This is one of the few live recordings of The Planets to be released on CD. Let’s see what’s it like…
Wow, this “Mars” is slow. And ominous. Good. Oh dear. Flat Tuba Alert: At 1:36 there’s a “can’t miss it” wayward tuba note. Do I give that a pass because it’s a live recording? No, I do not. A flat tube note is a flat tuba note. But the relentlessness of this “Mars” is pretty impressive. Oh no. At 1:47 there’s a mistake involving the trumpets that’s even more noticeable than the flat tuba note. I actually groaned when I heard it. But I’m still impressed by the relentlessness of this “Mars”. Eep! Another mistake. This time it’s a horn at 1:58. Oh-oh. Now that we’ve come to the next part of “Mars” (from 2:09 onwards), it’s starting to sound really slack, and it’s falling apart. The poor ensemble work from 3:08-3:10 doesn’t help at all. And when the march starts at 4:45, the orchestra doesn’t even start together (the snare drummer is late). This march part of “Mars” (4:45-6:35) is supposed to be menacing, with a relentless martial rhythm, but it’s just weird. It’s as slow as all get-out, and with the first beat of each bar emphasised for no particular reason I can
see hear. Wow, this is weird. I know conductors sometimes like to stamp their individuality on a recording, but this isn’t “individual” – this is eccentric. In extremis. And then the last part of “Mars”, with the orchestra coming to a stuttering end (7:26-7:59) is played fast, and I mean fast. What on Earth Mars is going on here? According to Wikipedia’s “The Planets Discography” page, this recording was made by putting together a selection of live performances from over three days (27, 28, and 29 June 2001). I find that almost impossible to believe. These were the best performances they could come up with? Really? Maybe it was all an experiment. (“Hey guys: Let’s use the worst takes, put ’em all together, and see if anyone notices.”) “Mars” has finally finished, and I’m in shock. What happened?
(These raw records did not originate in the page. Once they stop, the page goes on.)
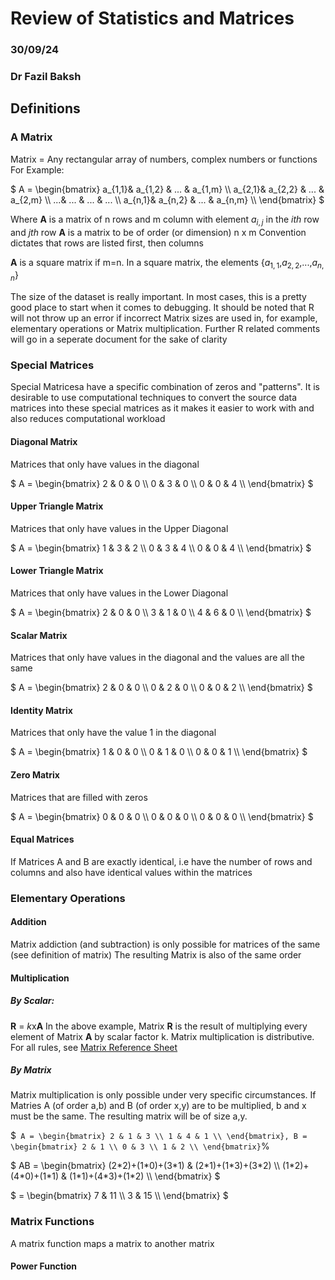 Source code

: # Review of Statistics and Matrices
### 30/09/24
### Dr Fazil Baksh

## Definitions
### A Matrix
Matrix = Any rectangular array of numbers, complex numbers or functions
For Example:

$` A = \begin{bmatrix}
 a_{1,1}& a_{1,2} & ... & a_{1,m} \\
 a_{2,1}& a_{2,2} & ... & a_{2,m} \\
 ...& ... & ... & ... \\
 a_{n,1}& a_{n,2} & ... & a_{n,m} \\
\end{bmatrix}
`$

Where **A** is a matrix of n rows and m column with element $` a_{i,j} `$ in the *ith* row and *jth* row
**A** is a matrix to be of order (or dimension) n x m
Convention dictates that rows are listed first, then columns

**A** is a square matrix if m=n. In a square matrix, the elements {$` a_{1,1} `$,$` a_{2,2} `$,...,$` a_{n,n} `$}

The size of the dataset is really important. In most cases, this is a pretty good place to start when it comes to debugging. It should be noted that R will not throw up an error if incorrect Matrix sizes are used in, for example, elementary operations or Matrix multiplication. Further R related comments will go in a seperate document for the sake of clarity

### Special Matrices
Special Matricesa have a specific combination of zeros and "patterns". It is desirable to use computational techniques to convert the source data matrices into these special matrices as it makes it easier to work with and also reduces computational workload

#### Diagonal Matrix
Matrices that only have values in the diagonal

$` A = \begin{bmatrix}
 2 & 0 & 0 \\
 0 & 3 & 0 \\
 0 & 0 & 4 \\
\end{bmatrix}
`$

#### Upper Triangle Matrix
Matrices that only have values in the Upper Diagonal

$` A = \begin{bmatrix}
 1 & 3 & 2 \\
 0 & 3 & 4 \\
 0 & 0 & 4 \\
\end{bmatrix}
`$

#### Lower Triangle Matrix
Matrices that only have values in the Lower Diagonal

$` A = \begin{bmatrix}
 2 & 0 & 0 \\
 3 & 1 & 0 \\
 4 & 6 & 0 \\
\end{bmatrix}
`$

#### Scalar Matrix
Matrices that only have values in the diagonal and the values are all the same

$` A = \begin{bmatrix}
 2 & 0 & 0 \\
 0 & 2 & 0 \\
 0 & 0 & 2 \\
\end{bmatrix}
`$

#### Identity Matrix
Matrices that only have the value 1 in the diagonal

$` A = \begin{bmatrix}
 1 & 0 & 0 \\
 0 & 1 & 0 \\
 0 & 0 & 1 \\
\end{bmatrix}
`$

#### Zero Matrix
Matrices that are filled with zeros

$` A = \begin{bmatrix}
 0 & 0 & 0 \\
 0 & 0 & 0 \\
 0 & 0 & 0 \\
\end{bmatrix}
`$

#### Equal Matrices
If Matrices A and B are exactly identical, i.e have the number of rows and columns and also have identical values within the matrices

### Elementary Operations

#### Addition
Matrix addiction (and subtraction) is only possible for matrices of the same (see definition of matrix)
The resulting Matrix is also of the same order

#### Multiplication
##### By Scalar:
**R** = *k*x**A**
In the above example, Matrix **R** is the result of multiplying every element of Matrix **A** by scalar factor k.
Matrix multiplication is distributive. For all rules, see [Matrix Reference Sheet]()

##### By Matrix
Matrix multiplication is only possible under very specific circumstances. If Matries A (of order a,b) and B (of order x,y) are to be multiplied, b and x must be the same. The resulting matrix will be of size a,y.

$`  A = \begin{bmatrix}
 2 & 1 & 3 \\
 1 & 4 & 1 \\
\end{bmatrix}, B = \begin{bmatrix}
2 & 1 \\
0 & 3 \\
1 & 2 \\
\end{bmatrix} `%

$` AB = \begin{bmatrix}
(2*2)+(1*0)+(3*1) & (2*1)+(1*3)+(3*2) \\
(1*2)+(4*0)+(1*1) & (1*1)+(4*3)+(1*2) \\
\end{bmatrix} `$

$` = \begin{bmatrix}
7 & 11 \\
3 & 15 \\
\end{bmatrix} `$

### Matrix Functions
A matrix function maps a matrix to another matrix
#### Power Function
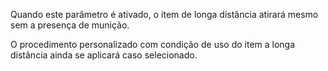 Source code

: Quando este parâmetro é ativado, o item de longa distância atirará mesmo sem a presença de munição.

O procedimento personalizado com condição de uso do item a longa distância ainda se aplicará caso selecionado.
Hopefully, “Venus” will be at least moderately manageable. It begins OK, but from 0:32-1:06 the orchestra is pulsing, and it’s odd. That stopped for a while. And now it’s pulsing again (1:49-2:47). This is weirding me out. After the pulsing goes away, “Venus” becomes listenable.
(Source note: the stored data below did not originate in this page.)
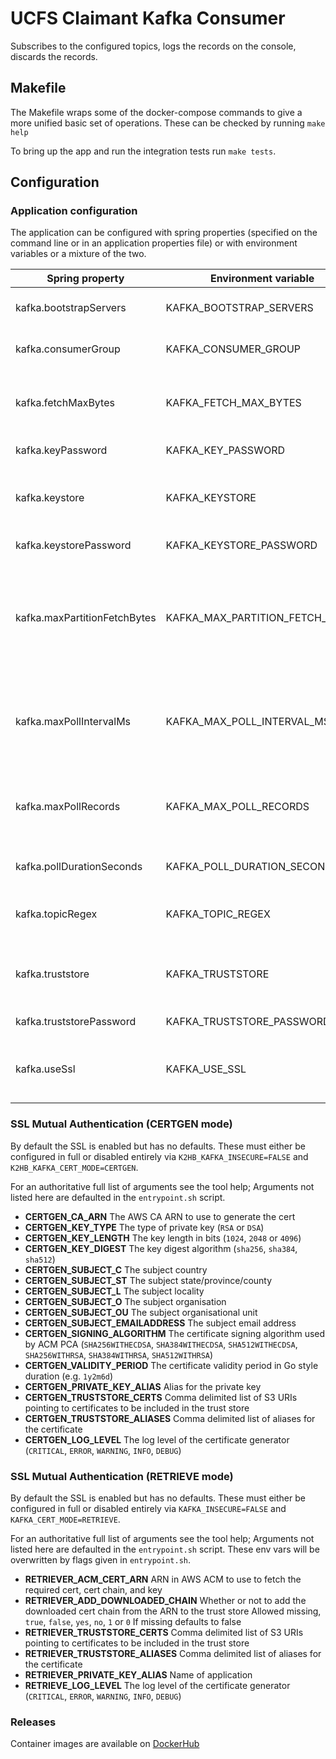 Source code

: # UCFS Claimant Kafka Consumer

Subscribes to the configured topics, logs the records on the console, discards
the records.

## Makefile

The Makefile wraps some of the docker-compose commands to give a more unified
basic set of operations. These can be checked by running `make help`

To bring up the app and run the integration tests run `make tests`.

## Configuration

### Application configuration

The application can be configured with spring properties (specified on the
command line or in an application properties file) or with environment
variables or a mixture of the two.

| Spring property              | Environment variable            | Purpose |
|------------------------------|---------------------------------|---------|
| kafka.bootstrapServers       | KAFKA_BOOTSTRAP_SERVERS         | kafka server hosts and ports |
| kafka.consumerGroup          | KAFKA_CONSUMER_GROUP            | The consumer group to join |
| kafka.fetchMaxBytes          | KAFKA_FETCH_MAX_BYTES           | The max volume of data to get on each poll loop |
| kafka.keyPassword            | KAFKA_KEY_PASSWORD              | Private key password |
| kafka.keystore               | KAFKA_KEYSTORE                  | Path to keystore containing app certificates |
| kafka.keystorePassword       | KAFKA_KEYSTORE_PASSWORD         | Keystore password |
| kafka.maxPartitionFetchBytes | KAFKA_MAX_PARTITION_FETCH_BYTES | The max volume of data in an assigned partition that can be fetched before the poll returns |
| kafka.maxPollIntervalMs      | KAFKA_MAX_POLL_INTERVAL_MS      | How long to wait inbetween polls before consumer is dropped from the group |
| kafka.maxPollRecords         | KAFKA_MAX_POLL_RECORDS          | How many records to collect on each poll before returning |
| kafka.pollDurationSeconds    | KAFKA_POLL_DURATION_SECONDS     | How long to poll before returning |
| kafka.topicRegex             | KAFKA_TOPIC_REGEX               | Topics matching this regex will be subscribed to |
| kafka.truststore             | KAFKA_TRUSTSTORE                | Path to keystore containing trusted certificates |
| kafka.truststorePassword     | KAFKA_TRUSTSTORE_PASSWORD       | Truststore password |
| kafka.useSsl                 | KAFKA_USE_SSL                   | Whether to enable a mutually authenticated connection |

### SSL Mutual Authentication (CERTGEN mode)

By default the SSL is enabled but has no defaults. These must either be
configured in full or disabled entirely via `K2HB_KAFKA_INSECURE=FALSE`
and `K2HB_KAFKA_CERT_MODE=CERTGEN`.

For an authoritative full list of arguments see the tool help; Arguments not listed here are
defaulted in the `entrypoint.sh` script.

* **CERTGEN_CA_ARN**
    The AWS CA ARN to use to generate the cert
* **CERTGEN_KEY_TYPE**
    The type of private key (`RSA` or `DSA`)
* **CERTGEN_KEY_LENGTH**
    The key length in bits (`1024`, `2048` or `4096`)
* **CERTGEN_KEY_DIGEST**
    The key digest algorithm (`sha256`, `sha384`, `sha512`)
* **CERTGEN_SUBJECT_C**
    The subject country
* **CERTGEN_SUBJECT_ST**
    The subject state/province/county
* **CERTGEN_SUBJECT_L**
    The subject locality
* **CERTGEN_SUBJECT_O**
    The subject organisation
* **CERTGEN_SUBJECT_OU**
    The subject organisational unit
* **CERTGEN_SUBJECT_EMAILADDRESS**
    The subject email address
* **CERTGEN_SIGNING_ALGORITHM**
    The certificate signing algorithm used by ACM PCA
    (`SHA256WITHECDSA`, `SHA384WITHECDSA`, `SHA512WITHECDSA`, `SHA256WITHRSA`, `SHA384WITHRSA`, `SHA512WITHRSA`)
* **CERTGEN_VALIDITY_PERIOD**
    The certificate validity period in Go style duration (e.g. `1y2m6d`)
* **CERTGEN_PRIVATE_KEY_ALIAS**
    Alias for the private key
* **CERTGEN_TRUSTSTORE_CERTS**
    Comma delimited list of S3 URIs pointing to certificates to be included in the trust store
* **CERTGEN_TRUSTSTORE_ALIASES**
    Comma delimited list of aliases for the certificate
* **CERTGEN_LOG_LEVEL**
    The log level of the certificate generator (`CRITICAL`, `ERROR`, `WARNING`, `INFO`, `DEBUG`)


### SSL Mutual Authentication (RETRIEVE mode)

By default the SSL is enabled but has no defaults. These must either be
configured in full or disabled entirely via `KAFKA_INSECURE=FALSE`
and `KAFKA_CERT_MODE=RETRIEVE`.

For an authoritative full list of arguments see the tool help; Arguments not listed here are
defaulted in the `entrypoint.sh` script. These env vars will be overwritten by flags given in `entrypoint.sh`.

* **RETRIEVER_ACM_CERT_ARN**
    ARN in AWS ACM to use to fetch the required cert, cert chain, and key
* **RETRIEVER_ADD_DOWNLOADED_CHAIN**
    Whether or not to add the downloaded cert chain from the ARN to the trust store
    Allowed missing, `true`, `false`, `yes`, `no`, `1` or `0`
    If missing defaults to false
* **RETRIEVER_TRUSTSTORE_CERTS**
    Comma delimited list of S3 URIs pointing to certificates to be included in the trust store
* **RETRIEVER_TRUSTSTORE_ALIASES**
    Comma delimited list of aliases for the certificate
* **RETRIEVER_PRIVATE_KEY_ALIAS**
    Name of application
* **RETRIEVE_LOG_LEVEL**
    The log level of the certificate generator (`CRITICAL`, `ERROR`, `WARNING`, `INFO`, `DEBUG`)

### Releases

Container images are available on [DockerHub](https://hub.docker.com/repository/docker/dwpdigital/ucfs-claimant-kafka-consumer)
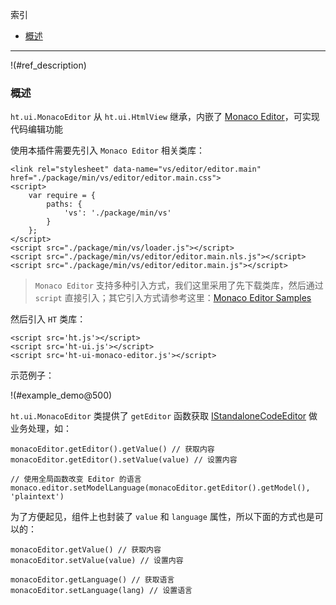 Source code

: 
索引

* [概述](#ref_description)

---

!(#ref_description)

### 概述

`ht.ui.MonacoEditor` 从 `ht.ui.HtmlView` 继承，内嵌了 [Monaco Editor](https://microsoft.github.io/monaco-editor)，可实现代码编辑功能

使用本插件需要先引入 `Monaco Editor` 相关类库：

    <link rel="stylesheet" data-name="vs/editor/editor.main" href="./package/min/vs/editor/editor.main.css">
    <script>
        var require = {
            paths: {
                'vs': './package/min/vs'
            }
        };
    </script>
    <script src="./package/min/vs/loader.js"></script>
    <script src="./package/min/vs/editor/editor.main.nls.js"></script>
    <script src="./package/min/vs/editor/editor.main.js"></script>

> `Monaco Editor` 支持多种引入方式，我们这里采用了先下载类库，然后通过 `script` 直接引入；其它引入方式请参考这里：[Monaco Editor Samples](https://github.com/Microsoft/monaco-editor-samples/)

然后引入 `HT` 类库：

    <script src='ht.js'></script>
    <script src='ht-ui.js'></script>
    <script src='ht-ui-monaco-editor.js'></script>

示范例子：

!(#example_demo@500)

`ht.ui.MonacoEditor` 类提供了 `getEditor` 函数获取 [IStandaloneCodeEditor](https://microsoft.github.io/monaco-editor/api/interfaces/monaco.editor.istandalonecodeeditor.html) 做业务处理，如：

    monacoEditor.getEditor().getValue() // 获取内容
    monacoEditor.getEditor().setValue(value) // 设置内容

    // 使用全局函数改变 Editor 的语言
    monaco.editor.setModelLanguage(monacoEditor.getEditor().getModel(), 'plaintext')

为了方便起见，组件上也封装了 `value` 和 `language` 属性，所以下面的方式也是可以的：

    monacoEditor.getValue() // 获取内容
    monacoEditor.setValue(value) // 设置内容

    monacoEditor.getLanguage() // 获取语言
    monacoEditor.setLanguage(lang) // 设置语言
“Mercury” is not bad at all. I actually like it.
“Jupiter” is tolerable, despite Roger messing about with the tempo in almost every bar. The Big Tune (3:11-4:39) is probably the least sentimental one I’ve ever heard. There’s almost no legato at all (“Whatever you do, chaps, don’t hang on to those notes!”), which makes for a listening experience you’re not likely to forget in a hurry. I’m relieved to say that the rest of “Jupiter” goes OK (as in, “Ah, this sounds like the ‘Jupiter’ I recognise”).
“Saturn” is not quite the “Bringer of Old Age” here. Although the first part is OK, the next section (1:26-2:17) is positively jaunty (Norrington to orchestra: “He’s not that old”). To be fair to Roger (Hi, Roger!), I thought that everything from 4:19 until the end was well done. I actually started getting a sense that “Saturn” was, you know, old.
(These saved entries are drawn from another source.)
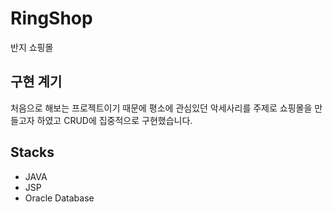 # RingShop <br/>
반지 쇼핑몰

## 구현 계기
처음으로 해보는 프로젝트이기 때문에 평소에 관심있던 악세사리를 주제로 쇼핑몰을 만들고자 하였고 CRUD에 집중적으로 구현했습니다.

## Stacks
* JAVA
* JSP
* Oracle Database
Hooray! A “Uranus” that’s entirely successful. Now I’m hoping against hope that “Neptune” will be fine.
“Neptune” is… fair. It’s faster than I’m used to hearing, but I can deal with that. It sounds as if Roger doesn’t think “Neptune” needs to be mysterious at all. (“These are the notes – let’s play them.”) However, the women’s choir is perfectly placed in the mix (wonderfully distant and ethereal).
Believe it or not, I think I’ve finished talking about Roger’s Planets. I hope so.